Toplam yorum: 3.072.517
Bu ayki yorum: 8.416

E-Dergi

Necmi Çoban Tarafından Yapılan Yorumlar

01.10.2005

Senai DEMİRCİ imzalı Ve Aşk Evliliğin Ellerinden Tuttu isimli kitap evliliğin genel bir panoramasını sunan ve altı sahneye ayrılan Takdim Yerine bölümü ile başlıyor. Deneme tadındaki bölümlerde ise konu inceliklerine kadar irdelenmeye başlıyor. İlk bölüm Kapılar Açılmadan'da yazar Kadınlar Ne İster yazısıyla, kadınların konuşulmak ve dinlenilmek istendiği açıklayarak anahtar bir noktaya temas etmiş. Kadınların neden konuştuğu ve hangi yıllarda nasıl tepkiler verdiği sıradaki yazılarda işlenmiş. Sonrasında sırayı alan konu erkekler. Erkeklerin şaşılığı ve taş fırın erkeği kavramı ile konu biraz da latifelerle süslenerek işlenmiş. Kül Kedisi'ne yazılan değişik bir son ile de bu bölüm hitama ermiş. Eşikte Beklerken adlı ikinci bölümde ise nişanlılık devresi, onun sorumlulukları ve sorunları enine, boyuna ortaya konulmuş. Kapılar Aralanırken bölümünde ise artık konu evliliğe gelip dayanmış. Bilimsel çalışmalardan da örneklerin sunulduğu evlilik matematiğini konu alan yazılar bir hayli ilginç.
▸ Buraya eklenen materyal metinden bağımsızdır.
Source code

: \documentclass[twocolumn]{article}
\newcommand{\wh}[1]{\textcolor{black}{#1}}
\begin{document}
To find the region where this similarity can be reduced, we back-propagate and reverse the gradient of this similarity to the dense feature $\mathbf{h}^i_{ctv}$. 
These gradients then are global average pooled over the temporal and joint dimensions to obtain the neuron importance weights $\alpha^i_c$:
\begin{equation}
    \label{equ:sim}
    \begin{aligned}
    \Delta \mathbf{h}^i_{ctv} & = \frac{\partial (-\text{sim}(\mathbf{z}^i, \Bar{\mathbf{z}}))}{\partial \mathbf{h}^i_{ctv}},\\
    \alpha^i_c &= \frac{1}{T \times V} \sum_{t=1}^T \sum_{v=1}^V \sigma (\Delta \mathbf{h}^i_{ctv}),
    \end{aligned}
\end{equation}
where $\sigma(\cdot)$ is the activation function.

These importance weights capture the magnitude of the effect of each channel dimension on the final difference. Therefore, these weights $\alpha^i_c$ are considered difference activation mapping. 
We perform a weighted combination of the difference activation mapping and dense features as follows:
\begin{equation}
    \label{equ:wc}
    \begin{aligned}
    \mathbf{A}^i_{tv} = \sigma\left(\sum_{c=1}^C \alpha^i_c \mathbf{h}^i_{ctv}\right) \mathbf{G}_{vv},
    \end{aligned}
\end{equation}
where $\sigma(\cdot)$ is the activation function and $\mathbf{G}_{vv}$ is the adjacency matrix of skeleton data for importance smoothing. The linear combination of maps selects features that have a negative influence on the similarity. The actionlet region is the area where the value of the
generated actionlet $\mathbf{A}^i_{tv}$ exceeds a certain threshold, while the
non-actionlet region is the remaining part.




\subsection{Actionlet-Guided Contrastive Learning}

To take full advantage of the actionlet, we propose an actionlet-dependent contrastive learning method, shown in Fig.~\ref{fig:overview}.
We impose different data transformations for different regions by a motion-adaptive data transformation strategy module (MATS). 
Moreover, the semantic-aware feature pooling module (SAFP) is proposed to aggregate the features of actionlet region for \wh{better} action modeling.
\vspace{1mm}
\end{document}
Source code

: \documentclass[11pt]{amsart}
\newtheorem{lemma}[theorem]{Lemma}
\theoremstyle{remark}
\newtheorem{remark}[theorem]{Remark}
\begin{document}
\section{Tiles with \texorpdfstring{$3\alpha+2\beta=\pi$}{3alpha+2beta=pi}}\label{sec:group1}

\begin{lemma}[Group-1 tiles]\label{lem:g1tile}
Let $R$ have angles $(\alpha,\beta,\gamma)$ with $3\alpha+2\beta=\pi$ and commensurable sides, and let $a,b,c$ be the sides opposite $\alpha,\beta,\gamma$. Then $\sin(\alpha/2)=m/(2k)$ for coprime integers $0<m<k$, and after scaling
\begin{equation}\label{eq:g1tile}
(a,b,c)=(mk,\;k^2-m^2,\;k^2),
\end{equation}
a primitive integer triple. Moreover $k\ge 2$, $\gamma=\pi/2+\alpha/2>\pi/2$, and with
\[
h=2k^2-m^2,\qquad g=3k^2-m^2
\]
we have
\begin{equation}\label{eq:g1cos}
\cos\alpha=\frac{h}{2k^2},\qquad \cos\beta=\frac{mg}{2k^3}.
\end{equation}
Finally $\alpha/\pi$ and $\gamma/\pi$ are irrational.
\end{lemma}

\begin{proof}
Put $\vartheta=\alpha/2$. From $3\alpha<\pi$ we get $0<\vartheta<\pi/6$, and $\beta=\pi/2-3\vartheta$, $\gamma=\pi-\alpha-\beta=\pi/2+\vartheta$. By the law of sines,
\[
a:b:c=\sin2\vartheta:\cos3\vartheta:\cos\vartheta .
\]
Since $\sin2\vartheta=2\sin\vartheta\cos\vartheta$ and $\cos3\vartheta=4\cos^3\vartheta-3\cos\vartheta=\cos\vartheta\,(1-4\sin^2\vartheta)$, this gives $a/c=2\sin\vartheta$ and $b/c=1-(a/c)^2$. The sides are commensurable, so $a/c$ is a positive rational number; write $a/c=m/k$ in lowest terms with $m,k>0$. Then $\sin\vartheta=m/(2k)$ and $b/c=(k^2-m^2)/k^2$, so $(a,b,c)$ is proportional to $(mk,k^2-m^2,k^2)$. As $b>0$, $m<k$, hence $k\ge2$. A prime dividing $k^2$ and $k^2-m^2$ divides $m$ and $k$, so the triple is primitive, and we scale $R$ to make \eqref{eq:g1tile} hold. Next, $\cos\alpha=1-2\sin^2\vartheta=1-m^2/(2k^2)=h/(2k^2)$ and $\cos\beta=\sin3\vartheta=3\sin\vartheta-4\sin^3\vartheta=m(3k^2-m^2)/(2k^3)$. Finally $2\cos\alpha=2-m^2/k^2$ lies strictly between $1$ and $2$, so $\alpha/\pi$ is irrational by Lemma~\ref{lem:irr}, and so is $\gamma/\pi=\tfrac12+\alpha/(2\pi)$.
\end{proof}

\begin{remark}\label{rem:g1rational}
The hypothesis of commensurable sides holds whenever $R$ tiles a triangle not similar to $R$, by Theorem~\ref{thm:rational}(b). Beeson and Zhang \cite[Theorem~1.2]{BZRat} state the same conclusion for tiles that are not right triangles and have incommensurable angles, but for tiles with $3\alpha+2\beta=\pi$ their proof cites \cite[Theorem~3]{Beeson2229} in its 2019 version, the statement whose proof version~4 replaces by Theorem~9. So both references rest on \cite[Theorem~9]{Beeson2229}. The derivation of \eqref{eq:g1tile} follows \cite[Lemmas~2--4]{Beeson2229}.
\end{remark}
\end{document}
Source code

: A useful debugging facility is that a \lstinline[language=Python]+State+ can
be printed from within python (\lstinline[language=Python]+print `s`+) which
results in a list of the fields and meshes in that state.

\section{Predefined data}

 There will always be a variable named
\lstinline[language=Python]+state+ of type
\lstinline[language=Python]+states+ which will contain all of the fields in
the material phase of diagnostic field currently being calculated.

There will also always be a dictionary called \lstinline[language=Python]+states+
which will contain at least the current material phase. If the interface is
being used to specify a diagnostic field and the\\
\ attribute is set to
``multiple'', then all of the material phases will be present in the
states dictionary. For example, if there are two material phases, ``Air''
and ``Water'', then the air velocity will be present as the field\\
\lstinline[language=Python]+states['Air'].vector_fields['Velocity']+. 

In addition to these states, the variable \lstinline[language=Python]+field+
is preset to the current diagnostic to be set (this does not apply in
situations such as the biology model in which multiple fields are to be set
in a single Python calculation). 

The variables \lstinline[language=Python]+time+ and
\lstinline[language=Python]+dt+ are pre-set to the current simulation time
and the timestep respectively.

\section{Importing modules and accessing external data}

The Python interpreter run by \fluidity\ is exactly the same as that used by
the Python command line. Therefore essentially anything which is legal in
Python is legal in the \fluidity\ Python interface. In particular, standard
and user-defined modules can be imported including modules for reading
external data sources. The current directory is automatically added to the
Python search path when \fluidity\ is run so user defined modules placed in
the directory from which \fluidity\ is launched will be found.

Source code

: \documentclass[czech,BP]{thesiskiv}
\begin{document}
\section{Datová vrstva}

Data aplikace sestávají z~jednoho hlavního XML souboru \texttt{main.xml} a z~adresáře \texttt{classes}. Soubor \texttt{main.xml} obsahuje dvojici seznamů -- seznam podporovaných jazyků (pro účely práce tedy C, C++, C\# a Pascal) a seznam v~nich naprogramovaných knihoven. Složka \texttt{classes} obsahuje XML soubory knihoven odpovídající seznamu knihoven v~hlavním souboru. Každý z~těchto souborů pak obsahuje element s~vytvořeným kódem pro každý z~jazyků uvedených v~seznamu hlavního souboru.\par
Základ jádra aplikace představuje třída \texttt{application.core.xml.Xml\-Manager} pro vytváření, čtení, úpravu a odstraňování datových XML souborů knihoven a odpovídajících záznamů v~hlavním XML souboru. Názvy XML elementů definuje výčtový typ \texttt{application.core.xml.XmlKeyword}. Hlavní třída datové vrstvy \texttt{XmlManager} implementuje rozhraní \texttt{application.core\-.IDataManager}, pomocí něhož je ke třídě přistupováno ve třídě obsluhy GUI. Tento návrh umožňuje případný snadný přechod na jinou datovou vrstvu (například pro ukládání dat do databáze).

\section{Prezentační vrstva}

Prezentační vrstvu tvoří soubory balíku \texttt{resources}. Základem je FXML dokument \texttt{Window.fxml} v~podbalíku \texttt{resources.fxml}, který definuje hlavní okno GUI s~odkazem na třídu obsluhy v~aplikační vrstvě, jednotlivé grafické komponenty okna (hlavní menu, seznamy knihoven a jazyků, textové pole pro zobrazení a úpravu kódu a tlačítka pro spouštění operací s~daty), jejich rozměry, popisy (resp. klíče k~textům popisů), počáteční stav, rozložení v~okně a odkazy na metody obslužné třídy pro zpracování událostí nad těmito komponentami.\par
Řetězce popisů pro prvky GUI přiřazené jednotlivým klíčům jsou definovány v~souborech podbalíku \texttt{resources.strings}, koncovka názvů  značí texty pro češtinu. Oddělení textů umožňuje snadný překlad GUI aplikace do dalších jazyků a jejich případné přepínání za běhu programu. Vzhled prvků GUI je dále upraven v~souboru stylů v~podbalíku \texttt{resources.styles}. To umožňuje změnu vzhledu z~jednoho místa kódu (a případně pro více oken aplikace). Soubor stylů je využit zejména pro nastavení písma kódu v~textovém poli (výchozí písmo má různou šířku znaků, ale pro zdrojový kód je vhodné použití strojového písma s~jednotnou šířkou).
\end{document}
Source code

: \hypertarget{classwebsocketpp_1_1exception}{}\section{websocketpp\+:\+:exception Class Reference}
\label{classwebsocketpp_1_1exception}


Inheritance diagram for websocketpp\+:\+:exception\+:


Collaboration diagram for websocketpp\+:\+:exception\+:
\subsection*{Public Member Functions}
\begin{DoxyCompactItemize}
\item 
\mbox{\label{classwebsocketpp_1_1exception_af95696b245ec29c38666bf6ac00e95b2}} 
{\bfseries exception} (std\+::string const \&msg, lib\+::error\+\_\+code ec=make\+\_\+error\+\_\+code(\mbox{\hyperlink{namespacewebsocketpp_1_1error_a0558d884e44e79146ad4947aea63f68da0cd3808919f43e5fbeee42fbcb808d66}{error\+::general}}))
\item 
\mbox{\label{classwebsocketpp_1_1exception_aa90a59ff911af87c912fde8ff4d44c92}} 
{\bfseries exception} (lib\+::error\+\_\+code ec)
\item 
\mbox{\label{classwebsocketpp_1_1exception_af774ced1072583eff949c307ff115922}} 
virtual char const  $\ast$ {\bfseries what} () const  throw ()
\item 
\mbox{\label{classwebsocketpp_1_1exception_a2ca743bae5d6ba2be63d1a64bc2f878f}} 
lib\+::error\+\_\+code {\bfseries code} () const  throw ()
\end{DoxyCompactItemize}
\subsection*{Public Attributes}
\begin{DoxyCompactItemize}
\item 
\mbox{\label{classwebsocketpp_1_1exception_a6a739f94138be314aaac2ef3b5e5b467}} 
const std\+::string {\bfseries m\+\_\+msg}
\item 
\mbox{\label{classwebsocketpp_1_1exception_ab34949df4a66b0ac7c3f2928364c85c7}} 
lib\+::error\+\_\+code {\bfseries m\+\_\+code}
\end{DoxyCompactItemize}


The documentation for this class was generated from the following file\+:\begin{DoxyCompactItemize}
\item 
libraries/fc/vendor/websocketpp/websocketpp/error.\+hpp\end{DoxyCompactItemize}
Evliliğe dair yanlış inanışlara da bir atf-ı nazar eden yazar mahşerin dört atlısı diye nitelenen, evliliği sona götüren nedenleri ve çareleri ile bu bölüme de noktayı koymuş. Kapıların Ardında artık evliliğin ilerleyen süreçlerine ışık tutma gayesini gütmüş. Özellikle arı ve göçmen kuşların evlilikle karşılaştırmalı örnekleri konuyu ayrı bir renk katmış. Odalara Geçerken'de ise artık oturmuş evliliklerden söz ediliyor. Sonsöz Yerine ise yazar üç ayrı evlilik yemini benzeri metin koymuş. Bunlara istediğiniz eklemeyi yaparak kullanabilirsiniz diye not düşmeyi de ihmal etmemiş.
01.09.2005

Bir padişahın sarayına cariye olarak gönderilen Çinli bir bayanın sinsilikleri sonucu hanım sultan olması ile öykü başlıyor. Hanım sultanlığı elde ettikten sonra şehzadeden murad almak isteyen hatunun karşısına delikanlının iffet ve güzel ahlakı çıkar. Umduğunu bulamayan ve şamarı yiyen kadın soluğu padişahın karşısında alır. Bu arada hocasından sakın ağzından bir kelime çıkmasın uyarısını alan şehzade konuşmaz ve idama mahkum edilir. Bu noktada devreye giren padişahın kırk veziri kırk ayrı öykü anlatarak kadının fitnesini anlatırken hanım sultan da mukabil olarak şehzadelerin kötülükleri ile ilgili öyküleri sıralamaktadır. İşte bu minval üzere kitapta öykülere yer veriliyor. Arada bir şeyhülislamın da devreye girerek hikayeler anlattığını da eklemek isterim. Bir de hikaye anlatan hanım sultan ve vezirler bazen birden fazla hikaye anlatarak maksadına vasıl olmaya çalışıyor. Olay bu minval üzere devam ederken 33. vezirde artık Şah'ın canına tak ediyor ve olaya son noktayı koymak istiyor. Bu arada müneccimlerin şehzadenin talihinin döndüğünü görmesi ile hocası gence konuşma izni veriyor ve olayın iç yüzü ortaya çıkıyor. Klasik mutlu sona eriyor konu ama bu arada da birçok hikmetli kıssa ve hikaye de okuyucuya aktarılmış oluyor. Bir bakıma 1001 gece masallarını çağrıştıran kitabı kıssa ve benzeri öyküleri sevenlere hararetle tavsiye ederim.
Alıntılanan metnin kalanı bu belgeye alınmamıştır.